Beyond the established parameters like QTc and T-wave morphology, our model identified several high-dimensional features, such as HFQRS and QRSE4, as important discriminators. While these lack direct traditional ECG correlates, their importance can be interpreted within the known pathophysiology of DM. HFQRS are known to reflect the integrity of ventricular depolarization; their reduction is associated with slowed conduction velocity and fragmentation of the electrical wavefront, often caused by myocardial fibrosis or ischemia. QRSE4 similarly captures alterations in the VAT sequence. In the context of DM, chronic hyperglycemia promotes the accumulation of advanced glycation end-products and reactive oxygen species, leading to diffuse interstitial fibrosis and electrical remodeling of the myocardium. This subclinical cardiomyopathy manifests as conduction heterogeneity, which ML models can detect as changes in the high-frequency energy and complexity of the QRS complex. Thus, the prominence of HFQRS and QRSE4 in our models provides a plausible, data-driven link to the fibrotic and conductive tissue changes that constitute the diabetic heart’s electrophysiological substrate, often preceding overt systolic dysfunction.
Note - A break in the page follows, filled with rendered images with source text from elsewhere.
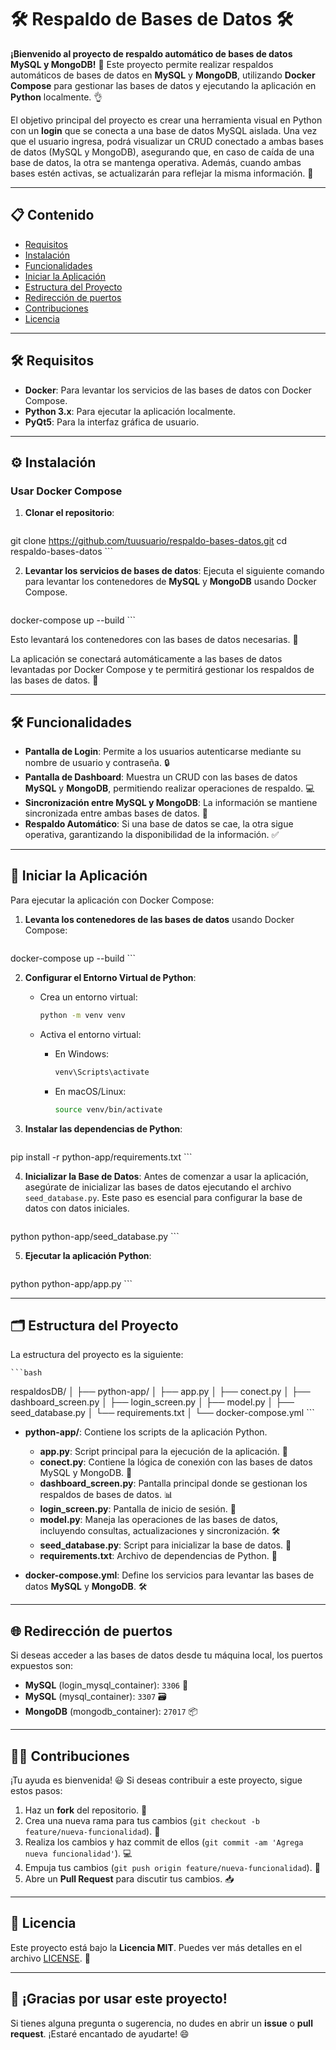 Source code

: # 🛠️ **Respaldo de Bases de Datos** 🛠️

**¡Bienvenido al proyecto de respaldo automático de bases de datos MySQL y MongoDB!** 🎉 Este proyecto permite realizar respaldos automáticos de bases de datos en **MySQL** y **MongoDB**, utilizando **Docker Compose** para gestionar las bases de datos y ejecutando la aplicación en **Python** localmente. 👌

El objetivo principal del proyecto es crear una herramienta visual en Python con un **login** que se conecta a una base de datos MySQL aislada. Una vez que el usuario ingresa, podrá visualizar un CRUD conectado a ambas bases de datos (MySQL y MongoDB), asegurando que, en caso de caída de una base de datos, la otra se mantenga operativa. Además, cuando ambas bases estén activas, se actualizarán para reflejar la misma información. 🙌

---

## 📋 **Contenido**

- [Requisitos](#Requisitos)
- [Instalación](#Instalación)
- [Funcionalidades](#Funcionalidades)
- [Iniciar la Aplicación](#Iniciar-la-Aplicación)
- [Estructura del Proyecto](#estructura-del-proyecto)
- [Redirección de puertos](#Redirección-de-puertos)
- [Contribuciones](#contribuciones)
- [Licencia](#licencia)

---

## 🛠 **Requisitos**

- **Docker**: Para levantar los servicios de las bases de datos con Docker Compose.
- **Python 3.x**: Para ejecutar la aplicación localmente.
- **PyQt5**: Para la interfaz gráfica de usuario.

---

## ⚙ Instalación

### Usar Docker Compose

1. **Clonar el repositorio**:

    ```bash   
  git clone https://github.com/tuusuario/respaldo-bases-datos.git
  cd respaldo-bases-datos
    ```   

2. **Levantar los servicios de bases de datos**: Ejecuta el siguiente comando para levantar los contenedores de **MySQL** y **MongoDB** usando Docker Compose.

    ```bash   
  docker-compose up --build
    ```   

Esto levantará los contenedores con las bases de datos necesarias. 🚀

La aplicación se conectará automáticamente a las bases de datos levantadas por Docker Compose y te permitirá gestionar los respaldos de las bases de datos. 📂

---

## 🛠️ **Funcionalidades**

- **Pantalla de Login**: Permite a los usuarios autenticarse mediante su nombre de usuario y contraseña. 🔒
- **Pantalla de Dashboard**: Muestra un CRUD con las bases de datos **MySQL** y **MongoDB**, permitiendo realizar operaciones de respaldo. 💻
- **Sincronización entre MySQL y MongoDB**: La información se mantiene sincronizada entre ambas bases de datos. 🔄
- **Respaldo Automático**: Si una base de datos se cae, la otra sigue operativa, garantizando la disponibilidad de la información. ✅

---

## 🚀 **Iniciar la Aplicación**

Para ejecutar la aplicación con Docker Compose:

1. **Levanta los contenedores de las bases de datos** usando Docker Compose:

    ```bash   
  docker-compose up --build
    ```   

2. **Configurar el Entorno Virtual de Python**:

   - Crea un entorno virtual:
       ```bash   
     python -m venv venv
       ```   

   - Activa el entorno virtual:
     - En Windows:
         ```bash   
       venv\Scripts\activate
         ```   
     - En macOS/Linux:
         ```bash   
       source venv/bin/activate
         ```   

3. **Instalar las dependencias de Python**:

    ```bash   
  pip install -r python-app/requirements.txt
    ```   

4. **Inicializar la Base de Datos**: Antes de comenzar a usar la aplicación, asegúrate de inicializar las bases de datos ejecutando el archivo `seed_database.py`. Este paso es esencial para configurar la base de datos con datos iniciales.

    ```bash   
  python python-app/seed_database.py
    ```   

5. **Ejecutar la aplicación Python**:

    ```bash   
  python python-app/app.py
    ```   

---

## 🗂️ **Estructura del Proyecto**

La estructura del proyecto es la siguiente:

    ```bash   
respaldosDB/
│
├── python-app/
│   ├── app.py
│   ├── conect.py
│   ├── dashboard_screen.py
│   ├── login_screen.py
│   ├── model.py
│   ├── seed_database.py
│   └── requirements.txt
│
└── docker-compose.yml
    ```   

- **python-app/**: Contiene los scripts de la aplicación Python.
  - **app.py**: Script principal para la ejecución de la aplicación. 🚀
  - **conect.py**: Contiene la lógica de conexión con las bases de datos MySQL y MongoDB. 🔌
  - **dashboard_screen.py**: Pantalla principal donde se gestionan los respaldos de bases de datos. 📊
  - **login_screen.py**: Pantalla de inicio de sesión. 🔑
  - **model.py**: Maneja las operaciones de las bases de datos, incluyendo consultas, actualizaciones y sincronización. 🛠️
  - **seed_database.py**: Script para inicializar la base de datos. 🌱
  - **requirements.txt**: Archivo de dependencias de Python. 📜

- **docker-compose.yml**: Define los servicios para levantar las bases de datos **MySQL** y **MongoDB**. 🛠️

---

## 🌐 **Redirección de puertos**

Si deseas acceder a las bases de datos desde tu máquina local, los puertos expuestos son:

- **MySQL** (login_mysql_container): `3306` 🔑
- **MySQL** (mysql_container): `3307` 🗃️
- **MongoDB** (mongodb_container): `27017` 📦

---

## 🧑‍💻 **Contribuciones**

¡Tu ayuda es bienvenida! 😃 Si deseas contribuir a este proyecto, sigue estos pasos:

1. Haz un **fork** del repositorio. 🍴
2. Crea una nueva rama para tus cambios (`git checkout -b feature/nueva-funcionalidad`). 🌱
3. Realiza los cambios y haz commit de ellos (`git commit -am 'Agrega nueva funcionalidad'`). 💻
4. Empuja tus cambios (`git push origin feature/nueva-funcionalidad`). 🚀
5. Abre un **Pull Request** para discutir tus cambios. 📥

---

## 📄 **Licencia**

Este proyecto está bajo la **Licencia MIT**. Puedes ver más detalles en el archivo [LICENSE](LICENSE). 📜

---

## 🎉 ¡Gracias por usar este proyecto!

Si tienes alguna pregunta o sugerencia, no dudes en abrir un **issue** o **pull request**. ¡Estaré encantado de ayudarte! 😄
While the model for cluster 1 achieved the highest AUC (0.947), its exceptional performance must be interpreted within its clinical context. Cluster 1 comprises younger, predominantly healthy individuals with a low burden of CVD. In this low-prevalence, low-complexity population, the clinical utility of a DM screening tool is inherently limited, as the pre-test probability of disease is low and the incremental value over routine care is questionable. The model’s near-perfect performance in this cohort, while methodologically validating our approach, may also be less generalizable to real-world screening scenarios that typically target older, higher-risk populations. In contrast, we deliberately selected the cluster 4 model (AUC: 0.880) as optimal because it addresses a far more pressing clinical need: Accurate DM identification within a complex, comorbid patient profile where traditional risk factors are entangled and the pre-test probability is high. The robust performance of the cluster 4 model in this challenging context - characterized by a high prevalence of DM (39.1%), hypertension, and other structural heart diseases - demonstrates its potential for tangible clinical impact. It is precisely in these complex patients, often encountered in cardiology and primary care settings, that a rapid, non-invasive tool for detecting occult DM or pre-diabetes would be most valuable for guiding further diagnostic testing and intensifying preventive management.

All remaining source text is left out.